RE: RAC interconnect packet size??

  • From: "Bobak, Mark" <Mark.Bobak@xxxxxxxxxxxx>
  • To: Tanel Poder <tanel@xxxxxxxxxx>, 'Greg Rahn' <greg@xxxxxxxxxxxxxxxxxx>
  • Date: Wed, 22 Apr 2009 10:04:50 -0400

Hi Tanel,

I hear what you're saying, but, because the LMS processes were by far the 
biggest CPU hogs, I was thinking that the overhead of breaking down and 
reassembling packets was the primary cause of CPU starvation.  
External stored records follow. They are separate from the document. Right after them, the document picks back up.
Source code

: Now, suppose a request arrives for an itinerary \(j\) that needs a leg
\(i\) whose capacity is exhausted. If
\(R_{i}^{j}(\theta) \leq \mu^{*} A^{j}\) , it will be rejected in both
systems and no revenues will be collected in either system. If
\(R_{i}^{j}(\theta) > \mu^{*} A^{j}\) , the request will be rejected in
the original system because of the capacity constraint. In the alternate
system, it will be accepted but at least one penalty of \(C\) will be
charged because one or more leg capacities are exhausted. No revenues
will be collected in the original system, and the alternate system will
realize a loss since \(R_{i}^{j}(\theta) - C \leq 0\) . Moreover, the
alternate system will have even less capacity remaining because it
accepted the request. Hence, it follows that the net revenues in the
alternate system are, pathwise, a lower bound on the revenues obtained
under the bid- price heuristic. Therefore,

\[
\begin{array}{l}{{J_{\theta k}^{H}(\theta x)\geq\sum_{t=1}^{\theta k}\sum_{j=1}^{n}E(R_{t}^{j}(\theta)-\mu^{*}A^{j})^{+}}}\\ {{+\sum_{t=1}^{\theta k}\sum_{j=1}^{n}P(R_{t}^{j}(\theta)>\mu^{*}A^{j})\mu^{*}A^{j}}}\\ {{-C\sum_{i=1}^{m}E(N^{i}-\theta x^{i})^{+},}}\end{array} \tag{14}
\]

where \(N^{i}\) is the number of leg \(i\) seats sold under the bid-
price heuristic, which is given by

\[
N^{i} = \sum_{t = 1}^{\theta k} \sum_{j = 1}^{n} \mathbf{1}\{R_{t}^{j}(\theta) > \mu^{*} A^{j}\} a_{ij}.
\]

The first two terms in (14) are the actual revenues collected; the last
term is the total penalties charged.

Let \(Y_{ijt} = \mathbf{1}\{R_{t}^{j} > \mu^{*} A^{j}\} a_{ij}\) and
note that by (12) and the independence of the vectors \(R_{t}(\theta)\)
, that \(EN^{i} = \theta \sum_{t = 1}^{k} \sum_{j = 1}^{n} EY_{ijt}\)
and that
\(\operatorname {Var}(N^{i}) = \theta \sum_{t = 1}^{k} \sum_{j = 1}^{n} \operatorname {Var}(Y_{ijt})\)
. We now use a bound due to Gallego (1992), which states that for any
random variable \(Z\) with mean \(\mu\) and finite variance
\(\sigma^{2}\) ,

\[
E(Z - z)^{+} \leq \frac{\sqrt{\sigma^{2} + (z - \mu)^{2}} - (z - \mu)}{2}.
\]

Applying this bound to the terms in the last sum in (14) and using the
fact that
As I said, we're currently in "wait and see" mode, hoping that we've seen the 
last of these events.  Obviously, if I see more CPU starvation, I'll have to 
re-think the root cause.  But, as I mentioned before, enabling jumbo frames is 
the "right" thing to do, and there's really no downside, so....

Anyhow, we'll see what happens.

-Mark

-----Original Message-----
From: Tanel Poder [mailto:tanel@xxxxxxxxxx] 
Sent: Wednesday, April 22, 2009 7:33 AM
To: Bobak, Mark; 'Greg Rahn'
Cc: TESTAJ3@xxxxxxxxxxxxxx; oracle-l@xxxxxxxxxxxxx
Subject: RE: RAC interconnect packet size??

I haven't read the whole thread but if you're troubleshooting high waits
when having CPU starvation there's one thing to remember. When you have
serious CPU starvation with large CPU runqueues (long scheduling latency)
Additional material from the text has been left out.